We use the fact that $(a-b)(a+b) = a^2-b^2$. So if we multiply $$\sqrt{16x^2-5x+10} - 4x$$ by $$\sqrt{16x^2-5x+10}+4x$$ that will eliminate the square root. Unfortunately, we are not allowed to just multiply by whatever we please (that changes the function), so we must be sure that what we do, in total, does not amount to anything. So in addition to multiplying by $\sqrt{16x^2-5x+10}+4x$, we also divide by it so that it all amounts to multiplying by $1$ (which doesn't do anything). Then we can do the limit the usual way, by noting that the highest degree of $x$ that shows up in both numerator and denominator is $x$. (I know it looks like an $x^2$ in the denominator, but it is inside a square root, so it amounts to just $x$): $$\begin{align*} \lim_{x\to\infty}\left(\sqrt{16x^2-5x+10}-4x\right) &= \lim_{x\to\infty}\frac{(\sqrt{16x^2-5x+10}-4x)(\sqrt{16x^2-5x+10}+4x)}{\sqrt{16x^2-5x+10}+4x}\\ &= \lim_{x\to\infty}\frac{16x^2-5x+10 - (4x)^2}{\sqrt{16x^2-5x+10}+4x}\\ &= \lim_{x\to\infty}\frac{-5x+10}{\sqrt{16x^2-5x+10}+4x}\\ &=\lim_{x\to\infty}\frac{\frac{1}{x}(-5x+10)}{\frac{1}{x}(\sqrt{16x^2-5x+10}+4x)}\\ &= \lim_{x\to\infty}\frac{-5 + \frac{10}{x}}{\frac{1}{x}\sqrt{16x^2-5x+10}+4}\\ &= \lim_{x\to\infty}\frac{-5+\frac{10}{x}}{\sqrt{\frac{16x^2-5x+10}{x^2}}+4}\\ &= \lim_{x\to\infty}\frac{-5+\frac{10}{x}}{\sqrt{16 - \frac{5}{x}+\frac{10}{x^2}} + 4}\\ &= \frac{-5+0}{\sqrt{16-0+0}+4}\\ &= \frac{-5}{4+4}\\ &= -\frac{5}{8}. \end{align*}$$
$$\lim_{x\rightarrow \infty}\sqrt{16x^2-5x+10{}}-4x$$
$$\lim_{x\rightarrow \infty}\left(\sqrt{16x^2-5x+10{}}-4x\right) \frac{\sqrt{16x^2-5x+10{}}+4x}{\sqrt{16x^2-5x+10{}}+4x}$$
$$\lim_{x\rightarrow \infty}\left(\sqrt{16x^2-5x+10{}}^2-(4x)^2 \right) \frac{1}{\sqrt{16x^2-5x+10{}}+4x}$$
$$\lim_{x\rightarrow \infty}\left(16x^2-5x+10-16x^2 \right) \frac{1}{\sqrt{16x^2-5x+10{}}+4x}$$
$$\lim_{x\rightarrow \infty}\frac{10-5x}{\sqrt{16x^2-5x+10{}}+4x}$$
Can you move on?
put $y=1/x$, then your problem becomes $lim_{y \to 0+}$ $ \frac{\sqrt{10y^2-5y+16}-4}{y}$ which you can solve using L'Hôpital's rule.

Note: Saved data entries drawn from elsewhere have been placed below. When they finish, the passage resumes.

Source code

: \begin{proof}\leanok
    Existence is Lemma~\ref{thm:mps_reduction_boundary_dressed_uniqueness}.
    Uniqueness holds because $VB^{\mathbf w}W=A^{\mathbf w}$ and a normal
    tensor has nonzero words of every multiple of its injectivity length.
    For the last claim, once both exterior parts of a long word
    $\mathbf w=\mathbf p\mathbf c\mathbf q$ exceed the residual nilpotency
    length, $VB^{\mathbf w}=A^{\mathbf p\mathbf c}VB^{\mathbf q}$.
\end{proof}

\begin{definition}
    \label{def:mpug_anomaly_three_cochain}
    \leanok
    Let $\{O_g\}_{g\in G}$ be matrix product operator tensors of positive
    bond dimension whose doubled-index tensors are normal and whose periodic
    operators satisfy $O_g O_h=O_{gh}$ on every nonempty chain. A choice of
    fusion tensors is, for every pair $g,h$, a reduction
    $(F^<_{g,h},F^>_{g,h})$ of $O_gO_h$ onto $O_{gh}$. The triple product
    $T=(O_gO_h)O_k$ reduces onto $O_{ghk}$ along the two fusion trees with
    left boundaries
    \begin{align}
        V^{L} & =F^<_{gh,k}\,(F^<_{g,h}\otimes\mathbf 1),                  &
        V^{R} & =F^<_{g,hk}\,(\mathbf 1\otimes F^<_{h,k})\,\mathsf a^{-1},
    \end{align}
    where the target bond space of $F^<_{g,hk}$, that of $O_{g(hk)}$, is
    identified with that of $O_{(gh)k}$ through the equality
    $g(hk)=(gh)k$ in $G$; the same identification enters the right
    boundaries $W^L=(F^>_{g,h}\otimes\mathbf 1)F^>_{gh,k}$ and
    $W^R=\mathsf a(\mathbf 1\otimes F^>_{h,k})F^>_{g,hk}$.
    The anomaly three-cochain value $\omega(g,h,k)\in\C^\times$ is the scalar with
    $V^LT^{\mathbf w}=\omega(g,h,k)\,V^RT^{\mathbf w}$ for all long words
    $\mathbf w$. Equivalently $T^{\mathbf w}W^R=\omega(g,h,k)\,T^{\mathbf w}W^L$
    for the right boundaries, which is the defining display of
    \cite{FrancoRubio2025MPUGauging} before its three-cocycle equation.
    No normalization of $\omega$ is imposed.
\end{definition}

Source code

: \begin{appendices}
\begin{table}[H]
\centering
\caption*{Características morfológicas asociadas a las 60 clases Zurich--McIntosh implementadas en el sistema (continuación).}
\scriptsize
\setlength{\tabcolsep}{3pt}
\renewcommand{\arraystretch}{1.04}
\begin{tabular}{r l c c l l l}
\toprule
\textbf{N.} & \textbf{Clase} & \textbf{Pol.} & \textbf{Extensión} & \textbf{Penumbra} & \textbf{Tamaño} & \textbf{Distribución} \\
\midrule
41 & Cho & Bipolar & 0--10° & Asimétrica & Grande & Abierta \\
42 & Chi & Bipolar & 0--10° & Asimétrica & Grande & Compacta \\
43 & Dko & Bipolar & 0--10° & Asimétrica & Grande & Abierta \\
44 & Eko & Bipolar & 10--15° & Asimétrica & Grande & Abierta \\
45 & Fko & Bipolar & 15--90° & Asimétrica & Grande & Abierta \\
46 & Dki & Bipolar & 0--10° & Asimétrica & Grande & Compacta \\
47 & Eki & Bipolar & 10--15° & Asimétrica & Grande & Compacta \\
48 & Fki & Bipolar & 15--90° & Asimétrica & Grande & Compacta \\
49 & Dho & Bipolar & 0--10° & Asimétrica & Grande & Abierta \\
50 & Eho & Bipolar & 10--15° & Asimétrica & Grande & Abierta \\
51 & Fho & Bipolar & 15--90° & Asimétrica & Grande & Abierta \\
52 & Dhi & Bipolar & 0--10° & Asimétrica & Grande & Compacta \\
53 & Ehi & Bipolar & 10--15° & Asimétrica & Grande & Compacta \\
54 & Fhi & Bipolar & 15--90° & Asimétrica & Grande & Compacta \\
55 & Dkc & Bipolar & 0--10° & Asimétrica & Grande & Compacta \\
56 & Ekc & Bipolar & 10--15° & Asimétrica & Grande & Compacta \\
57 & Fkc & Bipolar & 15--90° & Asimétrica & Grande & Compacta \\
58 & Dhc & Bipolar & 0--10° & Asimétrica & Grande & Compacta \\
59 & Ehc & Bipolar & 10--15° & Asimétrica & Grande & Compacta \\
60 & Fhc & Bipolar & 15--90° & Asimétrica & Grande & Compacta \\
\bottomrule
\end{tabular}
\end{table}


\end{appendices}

There are alternatives to rationalizing. You can pull a factor of $4x$ out of the square root:
$$\sqrt{16x^2-5x+10}-4x=4x\left(\sqrt{1-\frac5{16x}+\frac5{8x^2}}-1\right)\;.$$
Then you can rewrite the limit as
$$\begin{align*} \lim_{x\to\infty}\Big(\sqrt{16x^2-5x+10{}}-4x\Big)&=4\lim_{x\to\infty}x\left(\sqrt{1-\frac5{16x}+\frac5{8x^2}}-1\right)\\ &=4\lim_{x\to\infty}\frac{\sqrt{1-\frac5{16x}+\frac5{8x^2}}-1}{1/x}\;, \end{align*}$$
at which point it succumbs easily to l’Hospital’s rule.